--- INPUT FOR THIS TASK ---

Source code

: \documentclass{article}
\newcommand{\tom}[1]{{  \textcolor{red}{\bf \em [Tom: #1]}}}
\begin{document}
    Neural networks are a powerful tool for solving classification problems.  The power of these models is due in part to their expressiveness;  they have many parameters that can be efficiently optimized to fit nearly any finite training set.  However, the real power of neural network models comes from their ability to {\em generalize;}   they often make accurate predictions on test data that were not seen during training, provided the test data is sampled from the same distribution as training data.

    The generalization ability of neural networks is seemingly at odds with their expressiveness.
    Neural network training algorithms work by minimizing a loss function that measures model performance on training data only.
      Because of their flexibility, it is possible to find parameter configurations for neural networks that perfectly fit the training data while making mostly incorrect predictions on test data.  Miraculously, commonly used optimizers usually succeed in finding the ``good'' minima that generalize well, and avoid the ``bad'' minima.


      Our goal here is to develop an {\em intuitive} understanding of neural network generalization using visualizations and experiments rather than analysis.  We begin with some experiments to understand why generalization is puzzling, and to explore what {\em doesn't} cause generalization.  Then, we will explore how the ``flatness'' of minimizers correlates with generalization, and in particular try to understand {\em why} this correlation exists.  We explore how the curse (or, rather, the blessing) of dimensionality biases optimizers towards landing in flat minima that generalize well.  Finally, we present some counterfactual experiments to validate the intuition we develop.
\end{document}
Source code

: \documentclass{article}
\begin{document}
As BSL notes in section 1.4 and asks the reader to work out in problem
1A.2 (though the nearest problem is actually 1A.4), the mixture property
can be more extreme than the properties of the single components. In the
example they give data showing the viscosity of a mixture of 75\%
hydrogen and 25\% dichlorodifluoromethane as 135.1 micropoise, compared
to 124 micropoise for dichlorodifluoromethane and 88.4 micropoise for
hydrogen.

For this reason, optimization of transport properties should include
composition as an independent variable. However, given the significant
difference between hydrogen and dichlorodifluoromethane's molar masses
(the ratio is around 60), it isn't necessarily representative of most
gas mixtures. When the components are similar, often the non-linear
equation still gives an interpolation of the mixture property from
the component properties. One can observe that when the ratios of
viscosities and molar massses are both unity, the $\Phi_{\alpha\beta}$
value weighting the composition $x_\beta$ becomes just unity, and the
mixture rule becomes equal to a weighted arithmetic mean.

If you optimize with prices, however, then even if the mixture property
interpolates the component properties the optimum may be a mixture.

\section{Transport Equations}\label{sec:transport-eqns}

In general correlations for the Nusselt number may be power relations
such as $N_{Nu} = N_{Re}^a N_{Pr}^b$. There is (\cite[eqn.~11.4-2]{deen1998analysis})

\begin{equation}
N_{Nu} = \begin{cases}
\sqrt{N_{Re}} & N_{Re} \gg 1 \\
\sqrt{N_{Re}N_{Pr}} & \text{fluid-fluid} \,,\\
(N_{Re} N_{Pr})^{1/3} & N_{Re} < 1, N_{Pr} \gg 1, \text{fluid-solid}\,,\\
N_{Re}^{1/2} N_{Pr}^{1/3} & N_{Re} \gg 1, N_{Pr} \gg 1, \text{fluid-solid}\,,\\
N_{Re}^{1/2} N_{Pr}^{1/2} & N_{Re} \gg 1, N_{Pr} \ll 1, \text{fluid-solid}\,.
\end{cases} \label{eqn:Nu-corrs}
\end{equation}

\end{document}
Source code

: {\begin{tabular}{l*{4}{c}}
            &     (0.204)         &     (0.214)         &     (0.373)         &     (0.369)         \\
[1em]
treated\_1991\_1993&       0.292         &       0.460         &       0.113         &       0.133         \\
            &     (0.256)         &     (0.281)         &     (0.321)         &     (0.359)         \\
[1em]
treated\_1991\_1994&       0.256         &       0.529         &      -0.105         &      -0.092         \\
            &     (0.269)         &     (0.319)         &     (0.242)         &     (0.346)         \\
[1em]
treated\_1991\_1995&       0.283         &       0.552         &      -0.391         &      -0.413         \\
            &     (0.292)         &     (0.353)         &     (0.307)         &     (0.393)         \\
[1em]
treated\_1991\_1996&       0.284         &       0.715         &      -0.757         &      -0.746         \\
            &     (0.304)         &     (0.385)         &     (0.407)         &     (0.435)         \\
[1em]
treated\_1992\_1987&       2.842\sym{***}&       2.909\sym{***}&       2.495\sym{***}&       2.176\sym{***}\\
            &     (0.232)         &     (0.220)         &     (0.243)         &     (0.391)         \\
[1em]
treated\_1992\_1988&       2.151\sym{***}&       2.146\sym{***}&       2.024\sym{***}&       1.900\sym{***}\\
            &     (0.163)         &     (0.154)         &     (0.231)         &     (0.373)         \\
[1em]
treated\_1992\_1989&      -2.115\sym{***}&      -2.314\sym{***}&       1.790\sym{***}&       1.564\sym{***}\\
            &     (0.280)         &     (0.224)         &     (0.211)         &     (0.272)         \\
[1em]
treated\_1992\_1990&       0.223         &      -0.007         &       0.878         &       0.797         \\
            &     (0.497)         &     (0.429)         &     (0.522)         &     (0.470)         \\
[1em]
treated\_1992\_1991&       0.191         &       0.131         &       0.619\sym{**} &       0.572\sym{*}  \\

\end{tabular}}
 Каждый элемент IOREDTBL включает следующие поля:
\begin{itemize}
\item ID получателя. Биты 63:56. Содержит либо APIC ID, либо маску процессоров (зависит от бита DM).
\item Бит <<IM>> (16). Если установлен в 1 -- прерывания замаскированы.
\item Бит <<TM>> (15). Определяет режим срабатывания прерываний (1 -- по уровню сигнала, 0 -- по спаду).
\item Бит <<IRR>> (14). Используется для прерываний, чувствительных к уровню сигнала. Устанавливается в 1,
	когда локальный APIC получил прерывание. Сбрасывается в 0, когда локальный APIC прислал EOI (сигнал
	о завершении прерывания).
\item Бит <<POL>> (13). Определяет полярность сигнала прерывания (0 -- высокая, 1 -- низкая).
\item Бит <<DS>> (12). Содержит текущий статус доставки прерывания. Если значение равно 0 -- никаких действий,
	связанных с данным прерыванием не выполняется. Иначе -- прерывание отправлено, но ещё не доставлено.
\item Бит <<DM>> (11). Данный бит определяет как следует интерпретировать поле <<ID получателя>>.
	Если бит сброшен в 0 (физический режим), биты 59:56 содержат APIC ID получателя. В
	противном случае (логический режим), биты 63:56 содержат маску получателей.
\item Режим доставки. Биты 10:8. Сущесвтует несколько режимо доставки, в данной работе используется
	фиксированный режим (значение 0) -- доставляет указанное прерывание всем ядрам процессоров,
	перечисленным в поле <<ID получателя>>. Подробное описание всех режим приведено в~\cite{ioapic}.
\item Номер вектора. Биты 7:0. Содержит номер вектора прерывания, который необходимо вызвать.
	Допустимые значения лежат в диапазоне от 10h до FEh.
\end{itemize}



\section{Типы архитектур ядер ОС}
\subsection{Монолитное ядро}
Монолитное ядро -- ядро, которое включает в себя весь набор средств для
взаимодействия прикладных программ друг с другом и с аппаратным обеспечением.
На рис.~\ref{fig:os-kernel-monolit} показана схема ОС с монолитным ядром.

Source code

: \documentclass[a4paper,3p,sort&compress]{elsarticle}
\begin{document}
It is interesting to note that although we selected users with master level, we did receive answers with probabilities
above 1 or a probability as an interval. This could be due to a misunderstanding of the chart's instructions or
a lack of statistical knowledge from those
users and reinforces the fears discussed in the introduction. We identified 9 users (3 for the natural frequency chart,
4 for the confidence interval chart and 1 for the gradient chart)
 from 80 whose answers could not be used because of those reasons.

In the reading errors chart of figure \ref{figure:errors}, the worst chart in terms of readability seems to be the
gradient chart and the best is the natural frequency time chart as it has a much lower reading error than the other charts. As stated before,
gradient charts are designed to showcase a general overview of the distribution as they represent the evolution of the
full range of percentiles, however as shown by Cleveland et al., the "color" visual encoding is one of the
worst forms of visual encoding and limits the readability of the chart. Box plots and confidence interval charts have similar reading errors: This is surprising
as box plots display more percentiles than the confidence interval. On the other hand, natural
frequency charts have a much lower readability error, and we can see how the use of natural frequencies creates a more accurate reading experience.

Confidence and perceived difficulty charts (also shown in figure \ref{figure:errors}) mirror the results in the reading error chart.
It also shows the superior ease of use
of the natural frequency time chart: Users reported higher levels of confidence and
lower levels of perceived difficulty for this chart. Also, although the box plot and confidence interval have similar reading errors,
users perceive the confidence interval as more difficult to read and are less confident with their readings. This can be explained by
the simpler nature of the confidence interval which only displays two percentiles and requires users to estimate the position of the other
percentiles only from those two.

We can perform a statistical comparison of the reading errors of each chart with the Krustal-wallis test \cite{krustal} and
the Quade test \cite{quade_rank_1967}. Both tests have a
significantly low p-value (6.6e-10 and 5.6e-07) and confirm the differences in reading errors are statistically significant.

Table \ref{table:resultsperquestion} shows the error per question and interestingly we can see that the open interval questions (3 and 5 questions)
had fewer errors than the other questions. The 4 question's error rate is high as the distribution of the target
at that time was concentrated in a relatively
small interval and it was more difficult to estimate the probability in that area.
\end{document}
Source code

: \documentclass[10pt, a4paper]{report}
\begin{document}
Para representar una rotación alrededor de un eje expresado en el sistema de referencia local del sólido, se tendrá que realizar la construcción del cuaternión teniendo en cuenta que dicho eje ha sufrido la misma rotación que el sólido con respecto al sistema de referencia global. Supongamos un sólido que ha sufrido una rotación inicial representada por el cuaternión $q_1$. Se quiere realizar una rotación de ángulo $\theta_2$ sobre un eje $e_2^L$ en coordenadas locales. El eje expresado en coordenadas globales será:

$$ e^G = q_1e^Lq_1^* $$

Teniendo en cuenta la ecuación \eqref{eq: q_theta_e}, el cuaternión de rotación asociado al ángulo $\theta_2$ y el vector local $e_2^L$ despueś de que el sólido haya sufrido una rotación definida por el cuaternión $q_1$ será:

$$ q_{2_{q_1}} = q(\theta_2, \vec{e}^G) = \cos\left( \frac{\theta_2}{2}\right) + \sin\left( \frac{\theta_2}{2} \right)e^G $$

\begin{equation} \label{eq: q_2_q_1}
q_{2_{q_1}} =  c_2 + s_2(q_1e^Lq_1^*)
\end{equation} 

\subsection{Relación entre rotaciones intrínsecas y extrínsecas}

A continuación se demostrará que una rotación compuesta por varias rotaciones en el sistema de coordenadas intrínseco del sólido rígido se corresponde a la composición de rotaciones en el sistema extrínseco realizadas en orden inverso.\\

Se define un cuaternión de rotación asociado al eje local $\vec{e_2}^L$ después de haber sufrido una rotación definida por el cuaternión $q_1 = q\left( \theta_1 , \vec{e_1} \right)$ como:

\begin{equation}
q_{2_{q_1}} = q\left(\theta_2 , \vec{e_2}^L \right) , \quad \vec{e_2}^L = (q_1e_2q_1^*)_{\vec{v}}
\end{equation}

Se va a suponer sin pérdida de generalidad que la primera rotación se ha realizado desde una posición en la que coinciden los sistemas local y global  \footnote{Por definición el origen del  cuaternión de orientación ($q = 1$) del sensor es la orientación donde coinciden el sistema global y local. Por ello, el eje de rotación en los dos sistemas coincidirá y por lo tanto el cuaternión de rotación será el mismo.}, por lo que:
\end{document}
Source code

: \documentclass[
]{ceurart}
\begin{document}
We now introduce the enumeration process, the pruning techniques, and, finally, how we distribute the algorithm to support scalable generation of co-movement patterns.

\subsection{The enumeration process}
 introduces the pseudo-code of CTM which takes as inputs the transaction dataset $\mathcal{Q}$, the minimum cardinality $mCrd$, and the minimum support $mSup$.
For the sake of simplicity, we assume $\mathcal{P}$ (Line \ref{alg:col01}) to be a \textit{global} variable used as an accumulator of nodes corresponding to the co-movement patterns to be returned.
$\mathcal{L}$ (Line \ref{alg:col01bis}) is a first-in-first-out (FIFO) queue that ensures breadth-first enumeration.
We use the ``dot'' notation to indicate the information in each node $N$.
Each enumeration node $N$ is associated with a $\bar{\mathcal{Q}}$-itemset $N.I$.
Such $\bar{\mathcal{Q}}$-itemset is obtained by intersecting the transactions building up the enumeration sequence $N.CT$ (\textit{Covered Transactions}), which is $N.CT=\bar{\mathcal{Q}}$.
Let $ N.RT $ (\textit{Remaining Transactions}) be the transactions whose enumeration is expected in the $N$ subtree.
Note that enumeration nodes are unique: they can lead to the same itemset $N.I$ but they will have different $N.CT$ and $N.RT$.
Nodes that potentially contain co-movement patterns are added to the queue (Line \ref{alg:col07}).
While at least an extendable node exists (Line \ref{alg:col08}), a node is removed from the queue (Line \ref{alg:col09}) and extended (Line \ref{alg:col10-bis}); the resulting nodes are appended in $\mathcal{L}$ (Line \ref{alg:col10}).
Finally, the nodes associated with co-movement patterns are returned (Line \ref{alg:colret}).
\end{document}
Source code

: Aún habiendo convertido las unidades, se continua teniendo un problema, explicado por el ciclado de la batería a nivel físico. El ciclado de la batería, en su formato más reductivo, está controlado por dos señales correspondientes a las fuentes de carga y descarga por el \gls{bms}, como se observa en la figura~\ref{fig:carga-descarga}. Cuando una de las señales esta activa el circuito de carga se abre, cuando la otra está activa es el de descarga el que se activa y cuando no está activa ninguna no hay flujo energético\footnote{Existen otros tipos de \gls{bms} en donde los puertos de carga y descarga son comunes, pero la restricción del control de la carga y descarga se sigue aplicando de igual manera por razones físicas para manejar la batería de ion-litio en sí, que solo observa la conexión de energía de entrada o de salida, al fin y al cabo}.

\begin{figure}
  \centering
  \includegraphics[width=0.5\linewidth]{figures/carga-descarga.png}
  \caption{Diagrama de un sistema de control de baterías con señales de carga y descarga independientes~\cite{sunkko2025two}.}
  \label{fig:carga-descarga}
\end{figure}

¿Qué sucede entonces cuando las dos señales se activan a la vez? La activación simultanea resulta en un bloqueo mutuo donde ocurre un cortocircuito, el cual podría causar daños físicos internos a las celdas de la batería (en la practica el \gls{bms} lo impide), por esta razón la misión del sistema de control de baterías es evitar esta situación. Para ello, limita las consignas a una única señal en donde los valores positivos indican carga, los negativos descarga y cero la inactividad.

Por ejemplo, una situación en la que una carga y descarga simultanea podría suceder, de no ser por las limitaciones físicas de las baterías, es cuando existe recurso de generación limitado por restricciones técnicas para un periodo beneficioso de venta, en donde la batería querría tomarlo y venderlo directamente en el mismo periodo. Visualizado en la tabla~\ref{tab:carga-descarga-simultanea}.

---

▸ WHAT IS EXPECTED: Set apart and copy each line of the records that holds the word "estimate".

▸ ANSWER SECTION:
the simpler nature of the confidence interval which only displays two percentiles and requires users to estimate the position of the other
small interval and it was more difficult to estimate the probability in that area.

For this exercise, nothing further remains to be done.